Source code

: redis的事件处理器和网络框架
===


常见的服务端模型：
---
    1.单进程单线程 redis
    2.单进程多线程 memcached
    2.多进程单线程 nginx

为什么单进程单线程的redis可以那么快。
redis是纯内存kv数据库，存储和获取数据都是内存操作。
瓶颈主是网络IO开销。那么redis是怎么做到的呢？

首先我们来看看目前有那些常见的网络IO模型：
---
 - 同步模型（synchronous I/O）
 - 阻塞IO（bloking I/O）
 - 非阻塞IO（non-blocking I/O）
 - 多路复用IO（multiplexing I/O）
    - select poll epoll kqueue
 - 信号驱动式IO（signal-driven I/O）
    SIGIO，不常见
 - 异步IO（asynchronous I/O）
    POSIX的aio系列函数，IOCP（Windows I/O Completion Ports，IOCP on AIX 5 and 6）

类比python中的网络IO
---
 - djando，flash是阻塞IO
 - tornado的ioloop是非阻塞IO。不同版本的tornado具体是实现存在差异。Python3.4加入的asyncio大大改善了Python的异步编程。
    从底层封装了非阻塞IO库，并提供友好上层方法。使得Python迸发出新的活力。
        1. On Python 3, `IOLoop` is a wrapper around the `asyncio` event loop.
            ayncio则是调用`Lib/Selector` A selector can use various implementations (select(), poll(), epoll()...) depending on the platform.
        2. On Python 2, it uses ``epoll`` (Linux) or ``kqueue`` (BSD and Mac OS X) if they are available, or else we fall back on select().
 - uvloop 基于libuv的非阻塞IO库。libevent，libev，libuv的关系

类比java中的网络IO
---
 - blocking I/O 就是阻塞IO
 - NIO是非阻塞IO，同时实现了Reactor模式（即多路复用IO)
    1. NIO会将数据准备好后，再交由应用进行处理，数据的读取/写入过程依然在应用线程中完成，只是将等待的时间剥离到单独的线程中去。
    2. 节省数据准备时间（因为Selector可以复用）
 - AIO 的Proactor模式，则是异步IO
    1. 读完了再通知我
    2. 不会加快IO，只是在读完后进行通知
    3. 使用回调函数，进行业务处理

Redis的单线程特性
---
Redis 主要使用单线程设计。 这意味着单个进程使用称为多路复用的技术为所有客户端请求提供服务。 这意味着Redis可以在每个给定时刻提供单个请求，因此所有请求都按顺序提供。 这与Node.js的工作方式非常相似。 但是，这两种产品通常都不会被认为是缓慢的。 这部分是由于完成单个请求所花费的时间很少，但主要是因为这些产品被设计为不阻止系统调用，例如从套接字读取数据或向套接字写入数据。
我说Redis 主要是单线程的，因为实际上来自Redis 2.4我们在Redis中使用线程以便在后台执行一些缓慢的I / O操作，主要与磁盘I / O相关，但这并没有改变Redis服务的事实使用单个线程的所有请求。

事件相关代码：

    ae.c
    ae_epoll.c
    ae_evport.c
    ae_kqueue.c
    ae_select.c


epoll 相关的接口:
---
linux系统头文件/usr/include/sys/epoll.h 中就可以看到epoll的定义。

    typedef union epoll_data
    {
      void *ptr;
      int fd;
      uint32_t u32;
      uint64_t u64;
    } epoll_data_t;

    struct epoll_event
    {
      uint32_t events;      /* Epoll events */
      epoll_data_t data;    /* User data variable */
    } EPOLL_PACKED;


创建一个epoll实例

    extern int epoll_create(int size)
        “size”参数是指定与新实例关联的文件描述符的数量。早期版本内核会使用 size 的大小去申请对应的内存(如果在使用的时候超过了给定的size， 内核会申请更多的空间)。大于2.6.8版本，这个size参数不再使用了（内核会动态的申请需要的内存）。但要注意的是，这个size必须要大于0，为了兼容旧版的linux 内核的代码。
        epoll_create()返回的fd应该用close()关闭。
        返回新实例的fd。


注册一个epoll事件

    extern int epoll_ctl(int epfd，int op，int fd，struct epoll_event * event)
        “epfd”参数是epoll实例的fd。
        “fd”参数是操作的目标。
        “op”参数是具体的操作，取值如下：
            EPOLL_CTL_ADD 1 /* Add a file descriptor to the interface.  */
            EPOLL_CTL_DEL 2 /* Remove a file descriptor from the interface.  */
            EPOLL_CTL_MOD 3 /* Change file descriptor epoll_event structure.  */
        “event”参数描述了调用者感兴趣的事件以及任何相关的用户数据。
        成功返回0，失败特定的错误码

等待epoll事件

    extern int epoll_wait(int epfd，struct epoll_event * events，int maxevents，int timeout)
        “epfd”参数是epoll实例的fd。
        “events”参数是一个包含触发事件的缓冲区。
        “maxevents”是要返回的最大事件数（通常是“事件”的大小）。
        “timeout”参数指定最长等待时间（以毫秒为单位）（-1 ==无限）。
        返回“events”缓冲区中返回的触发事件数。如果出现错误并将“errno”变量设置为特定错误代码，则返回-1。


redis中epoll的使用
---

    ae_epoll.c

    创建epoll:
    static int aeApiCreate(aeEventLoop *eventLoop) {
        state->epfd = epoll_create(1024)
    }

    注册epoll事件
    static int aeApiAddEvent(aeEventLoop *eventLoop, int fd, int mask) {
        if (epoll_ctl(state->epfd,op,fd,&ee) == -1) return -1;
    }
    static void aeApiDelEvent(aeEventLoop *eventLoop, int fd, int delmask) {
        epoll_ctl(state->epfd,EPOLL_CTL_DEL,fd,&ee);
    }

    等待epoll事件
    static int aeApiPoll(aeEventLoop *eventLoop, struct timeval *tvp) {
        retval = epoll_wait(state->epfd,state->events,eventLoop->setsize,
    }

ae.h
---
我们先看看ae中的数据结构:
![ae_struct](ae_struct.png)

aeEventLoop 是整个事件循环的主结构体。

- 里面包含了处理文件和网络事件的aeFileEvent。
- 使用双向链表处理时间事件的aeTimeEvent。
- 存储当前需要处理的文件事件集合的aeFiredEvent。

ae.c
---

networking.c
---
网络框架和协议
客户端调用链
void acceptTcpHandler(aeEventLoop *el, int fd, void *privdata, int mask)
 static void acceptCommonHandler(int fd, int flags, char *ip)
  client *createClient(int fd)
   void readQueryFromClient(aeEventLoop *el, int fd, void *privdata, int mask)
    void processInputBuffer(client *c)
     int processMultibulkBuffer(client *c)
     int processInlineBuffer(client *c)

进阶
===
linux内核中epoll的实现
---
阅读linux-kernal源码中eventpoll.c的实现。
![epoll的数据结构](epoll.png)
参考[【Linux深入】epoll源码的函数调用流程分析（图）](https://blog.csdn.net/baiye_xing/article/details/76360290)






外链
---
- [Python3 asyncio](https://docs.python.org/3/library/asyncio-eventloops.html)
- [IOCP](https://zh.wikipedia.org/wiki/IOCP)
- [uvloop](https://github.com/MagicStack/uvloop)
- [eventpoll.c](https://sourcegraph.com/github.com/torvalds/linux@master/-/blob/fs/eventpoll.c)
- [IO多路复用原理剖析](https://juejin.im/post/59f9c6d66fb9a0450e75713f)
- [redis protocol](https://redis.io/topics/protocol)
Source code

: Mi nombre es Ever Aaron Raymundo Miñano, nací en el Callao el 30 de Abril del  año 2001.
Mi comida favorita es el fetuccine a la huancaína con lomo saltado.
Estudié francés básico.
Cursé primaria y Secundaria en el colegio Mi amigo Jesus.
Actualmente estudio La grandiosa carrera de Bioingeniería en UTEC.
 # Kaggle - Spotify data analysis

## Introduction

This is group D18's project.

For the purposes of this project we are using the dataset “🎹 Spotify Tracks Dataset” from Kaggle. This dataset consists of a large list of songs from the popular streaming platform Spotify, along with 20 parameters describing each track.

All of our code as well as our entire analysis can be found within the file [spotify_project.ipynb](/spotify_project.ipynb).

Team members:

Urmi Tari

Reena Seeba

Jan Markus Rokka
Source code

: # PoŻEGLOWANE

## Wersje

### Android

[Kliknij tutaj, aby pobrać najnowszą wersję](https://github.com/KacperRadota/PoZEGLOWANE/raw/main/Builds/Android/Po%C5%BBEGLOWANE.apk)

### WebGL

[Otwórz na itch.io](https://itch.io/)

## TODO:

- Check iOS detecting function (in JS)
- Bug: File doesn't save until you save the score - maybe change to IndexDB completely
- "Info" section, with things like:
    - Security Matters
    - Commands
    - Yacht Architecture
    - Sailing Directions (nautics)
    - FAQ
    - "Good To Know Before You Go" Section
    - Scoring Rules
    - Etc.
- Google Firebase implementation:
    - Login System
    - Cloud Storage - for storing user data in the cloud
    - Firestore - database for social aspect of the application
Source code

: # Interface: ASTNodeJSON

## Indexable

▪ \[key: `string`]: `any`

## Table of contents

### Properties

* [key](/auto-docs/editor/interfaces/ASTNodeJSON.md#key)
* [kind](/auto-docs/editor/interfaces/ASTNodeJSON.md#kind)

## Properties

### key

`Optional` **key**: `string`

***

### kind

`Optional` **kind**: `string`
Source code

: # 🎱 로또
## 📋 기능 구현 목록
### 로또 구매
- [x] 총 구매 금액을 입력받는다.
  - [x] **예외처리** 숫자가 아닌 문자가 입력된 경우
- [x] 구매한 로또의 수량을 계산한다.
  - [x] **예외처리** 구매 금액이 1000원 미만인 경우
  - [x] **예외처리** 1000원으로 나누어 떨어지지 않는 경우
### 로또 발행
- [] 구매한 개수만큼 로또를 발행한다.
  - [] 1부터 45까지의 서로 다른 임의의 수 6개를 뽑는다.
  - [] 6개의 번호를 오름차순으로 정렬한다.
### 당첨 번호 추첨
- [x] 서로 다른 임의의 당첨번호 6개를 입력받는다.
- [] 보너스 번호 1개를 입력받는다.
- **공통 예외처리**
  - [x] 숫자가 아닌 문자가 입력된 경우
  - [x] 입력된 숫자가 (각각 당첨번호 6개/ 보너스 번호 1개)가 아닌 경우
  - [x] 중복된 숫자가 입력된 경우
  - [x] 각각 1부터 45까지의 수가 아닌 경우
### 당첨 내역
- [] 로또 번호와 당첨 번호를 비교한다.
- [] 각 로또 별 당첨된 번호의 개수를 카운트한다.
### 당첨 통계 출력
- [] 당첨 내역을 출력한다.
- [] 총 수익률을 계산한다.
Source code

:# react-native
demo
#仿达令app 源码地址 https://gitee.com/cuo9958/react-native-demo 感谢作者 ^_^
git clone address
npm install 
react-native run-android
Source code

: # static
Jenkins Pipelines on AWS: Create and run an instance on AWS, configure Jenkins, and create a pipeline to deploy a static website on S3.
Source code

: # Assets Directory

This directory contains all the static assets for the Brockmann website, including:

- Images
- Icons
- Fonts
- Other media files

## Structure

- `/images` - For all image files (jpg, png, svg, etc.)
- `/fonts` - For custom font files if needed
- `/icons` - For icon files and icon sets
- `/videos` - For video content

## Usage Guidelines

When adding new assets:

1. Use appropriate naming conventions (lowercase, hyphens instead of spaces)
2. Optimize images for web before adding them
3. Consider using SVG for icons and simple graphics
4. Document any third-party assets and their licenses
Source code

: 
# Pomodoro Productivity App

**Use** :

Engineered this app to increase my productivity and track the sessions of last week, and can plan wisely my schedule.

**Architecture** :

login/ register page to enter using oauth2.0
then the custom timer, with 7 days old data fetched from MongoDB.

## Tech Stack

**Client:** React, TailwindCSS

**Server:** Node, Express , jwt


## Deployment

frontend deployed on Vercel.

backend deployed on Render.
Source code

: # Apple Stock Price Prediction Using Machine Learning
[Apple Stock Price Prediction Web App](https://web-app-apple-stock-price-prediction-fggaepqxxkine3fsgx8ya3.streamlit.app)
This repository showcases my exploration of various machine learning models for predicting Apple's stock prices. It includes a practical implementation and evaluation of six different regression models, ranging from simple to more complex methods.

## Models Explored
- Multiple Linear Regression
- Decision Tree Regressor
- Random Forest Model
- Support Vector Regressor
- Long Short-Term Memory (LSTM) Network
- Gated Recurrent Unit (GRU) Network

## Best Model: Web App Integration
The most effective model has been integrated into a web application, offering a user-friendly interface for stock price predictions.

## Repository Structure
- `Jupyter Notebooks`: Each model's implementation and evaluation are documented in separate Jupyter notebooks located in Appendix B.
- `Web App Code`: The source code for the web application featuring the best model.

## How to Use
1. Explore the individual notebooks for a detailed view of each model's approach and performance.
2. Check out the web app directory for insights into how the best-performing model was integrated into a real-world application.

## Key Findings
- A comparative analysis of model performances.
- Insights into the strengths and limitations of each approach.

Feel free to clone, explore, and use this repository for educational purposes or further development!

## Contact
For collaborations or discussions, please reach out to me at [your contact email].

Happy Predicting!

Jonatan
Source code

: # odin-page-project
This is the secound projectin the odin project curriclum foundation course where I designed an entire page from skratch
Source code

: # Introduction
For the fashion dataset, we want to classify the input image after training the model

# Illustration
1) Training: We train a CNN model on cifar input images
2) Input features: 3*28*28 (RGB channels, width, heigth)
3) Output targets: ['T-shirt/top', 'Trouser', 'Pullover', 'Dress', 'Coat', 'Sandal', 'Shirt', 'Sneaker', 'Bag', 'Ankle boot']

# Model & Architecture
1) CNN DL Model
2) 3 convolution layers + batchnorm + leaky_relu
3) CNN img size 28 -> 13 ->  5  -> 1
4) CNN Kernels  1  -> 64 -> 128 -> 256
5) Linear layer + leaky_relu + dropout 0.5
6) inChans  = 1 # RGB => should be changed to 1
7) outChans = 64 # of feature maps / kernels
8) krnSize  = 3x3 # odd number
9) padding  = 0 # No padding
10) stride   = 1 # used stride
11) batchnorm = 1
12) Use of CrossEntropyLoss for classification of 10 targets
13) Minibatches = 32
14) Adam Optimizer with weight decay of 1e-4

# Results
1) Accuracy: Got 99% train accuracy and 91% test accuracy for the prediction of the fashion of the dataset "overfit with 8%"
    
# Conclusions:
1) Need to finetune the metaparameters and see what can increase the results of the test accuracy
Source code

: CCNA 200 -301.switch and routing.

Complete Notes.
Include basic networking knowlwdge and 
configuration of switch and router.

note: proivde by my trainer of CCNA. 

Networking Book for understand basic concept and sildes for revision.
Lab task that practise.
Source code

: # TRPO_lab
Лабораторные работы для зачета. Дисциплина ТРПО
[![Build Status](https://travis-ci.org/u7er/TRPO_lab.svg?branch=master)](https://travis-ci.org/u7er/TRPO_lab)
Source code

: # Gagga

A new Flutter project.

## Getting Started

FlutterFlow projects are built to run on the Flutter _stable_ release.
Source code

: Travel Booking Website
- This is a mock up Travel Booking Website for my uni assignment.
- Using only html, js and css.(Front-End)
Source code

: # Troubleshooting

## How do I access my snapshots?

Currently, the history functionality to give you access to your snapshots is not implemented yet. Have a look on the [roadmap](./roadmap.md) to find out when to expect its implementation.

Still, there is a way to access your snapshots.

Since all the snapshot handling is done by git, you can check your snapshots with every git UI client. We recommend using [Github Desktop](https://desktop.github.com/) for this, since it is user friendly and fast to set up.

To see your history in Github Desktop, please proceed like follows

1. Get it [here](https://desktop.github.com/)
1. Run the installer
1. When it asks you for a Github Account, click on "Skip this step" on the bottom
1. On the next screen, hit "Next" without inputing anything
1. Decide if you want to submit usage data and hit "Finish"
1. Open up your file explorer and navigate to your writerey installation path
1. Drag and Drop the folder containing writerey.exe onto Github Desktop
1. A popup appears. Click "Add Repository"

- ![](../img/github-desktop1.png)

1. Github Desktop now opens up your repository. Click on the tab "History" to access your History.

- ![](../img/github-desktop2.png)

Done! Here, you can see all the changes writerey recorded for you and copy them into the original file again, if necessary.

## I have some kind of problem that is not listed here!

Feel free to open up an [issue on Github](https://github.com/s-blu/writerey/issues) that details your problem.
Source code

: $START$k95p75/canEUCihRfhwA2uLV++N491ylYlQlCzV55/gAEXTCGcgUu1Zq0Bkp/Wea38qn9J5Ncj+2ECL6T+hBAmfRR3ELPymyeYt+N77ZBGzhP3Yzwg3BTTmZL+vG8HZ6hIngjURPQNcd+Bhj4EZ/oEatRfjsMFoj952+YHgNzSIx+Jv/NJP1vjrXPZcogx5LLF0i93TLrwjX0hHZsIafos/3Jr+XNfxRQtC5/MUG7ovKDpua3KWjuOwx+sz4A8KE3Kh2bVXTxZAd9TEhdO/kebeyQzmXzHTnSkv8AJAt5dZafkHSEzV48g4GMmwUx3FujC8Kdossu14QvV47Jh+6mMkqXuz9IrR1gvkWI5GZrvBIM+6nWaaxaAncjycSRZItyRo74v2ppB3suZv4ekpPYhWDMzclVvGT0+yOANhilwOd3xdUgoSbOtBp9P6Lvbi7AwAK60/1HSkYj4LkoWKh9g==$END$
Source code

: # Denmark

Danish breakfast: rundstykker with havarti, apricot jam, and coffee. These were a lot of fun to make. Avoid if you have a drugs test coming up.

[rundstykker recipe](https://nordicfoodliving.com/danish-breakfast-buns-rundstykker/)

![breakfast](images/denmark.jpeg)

- What the task asks
Take the lines above from the first through the one containing "epoll_create()返回的fd应该用close()关闭。" and reproduce them exactly; include nothing else.

- Reply
Source code

: redis的事件处理器和网络框架
===


常见的服务端模型：
---
    1.单进程单线程 redis
    2.单进程多线程 memcached
    2.多进程单线程 nginx

为什么单进程单线程的redis可以那么快。
redis是纯内存kv数据库，存储和获取数据都是内存操作。
瓶颈主是网络IO开销。那么redis是怎么做到的呢？

首先我们来看看目前有那些常见的网络IO模型：
---
 - 同步模型（synchronous I/O）
 - 阻塞IO（bloking I/O）
 - 非阻塞IO（non-blocking I/O）
 - 多路复用IO（multiplexing I/O）
    - select poll epoll kqueue
 - 信号驱动式IO（signal-driven I/O）
    SIGIO，不常见
 - 异步IO（asynchronous I/O）
    POSIX的aio系列函数，IOCP（Windows I/O Completion Ports，IOCP on AIX 5 and 6）

类比python中的网络IO
---
 - djando，flash是阻塞IO
 - tornado的ioloop是非阻塞IO。不同版本的tornado具体是实现存在差异。Python3.4加入的asyncio大大改善了Python的异步编程。
    从底层封装了非阻塞IO库，并提供友好上层方法。使得Python迸发出新的活力。
        1. On Python 3, `IOLoop` is a wrapper around the `asyncio` event loop.
            ayncio则是调用`Lib/Selector` A selector can use various implementations (select(), poll(), epoll()...) depending on the platform.
        2. On Python 2, it uses ``epoll`` (Linux) or ``kqueue`` (BSD and Mac OS X) if they are available, or else we fall back on select().
 - uvloop 基于libuv的非阻塞IO库。libevent，libev，libuv的关系

类比java中的网络IO
---
 - blocking I/O 就是阻塞IO
 - NIO是非阻塞IO，同时实现了Reactor模式（即多路复用IO)
    1. NIO会将数据准备好后，再交由应用进行处理，数据的读取/写入过程依然在应用线程中完成，只是将等待的时间剥离到单独的线程中去。
    2. 节省数据准备时间（因为Selector可以复用）
 - AIO 的Proactor模式，则是异步IO
    1. 读完了再通知我
    2. 不会加快IO，只是在读完后进行通知
    3. 使用回调函数，进行业务处理

Redis的单线程特性
---
Redis 主要使用单线程设计。 这意味着单个进程使用称为多路复用的技术为所有客户端请求提供服务。 这意味着Redis可以在每个给定时刻提供单个请求，因此所有请求都按顺序提供。 这与Node.js的工作方式非常相似。 但是，这两种产品通常都不会被认为是缓慢的。 这部分是由于完成单个请求所花费的时间很少，但主要是因为这些产品被设计为不阻止系统调用，例如从套接字读取数据或向套接字写入数据。
我说Redis 主要是单线程的，因为实际上来自Redis 2.4我们在Redis中使用线程以便在后台执行一些缓慢的I / O操作，主要与磁盘I / O相关，但这并没有改变Redis服务的事实使用单个线程的所有请求。

事件相关代码：

    ae.c
    ae_epoll.c
    ae_evport.c
    ae_kqueue.c
    ae_select.c


epoll 相关的接口:
---
linux系统头文件/usr/include/sys/epoll.h 中就可以看到epoll的定义。

    typedef union epoll_data
    {
      void *ptr;
      int fd;
      uint32_t u32;
      uint64_t u64;
    } epoll_data_t;

    struct epoll_event
    {
      uint32_t events;      /* Epoll events */
      epoll_data_t data;    /* User data variable */
    } EPOLL_PACKED;


创建一个epoll实例

    extern int epoll_create(int size)
        “size”参数是指定与新实例关联的文件描述符的数量。早期版本内核会使用 size 的大小去申请对应的内存(如果在使用的时候超过了给定的size， 内核会申请更多的空间)。大于2.6.8版本，这个size参数不再使用了（内核会动态的申请需要的内存）。但要注意的是，这个size必须要大于0，为了兼容旧版的linux 内核的代码。
        epoll_create()返回的fd应该用close()关闭。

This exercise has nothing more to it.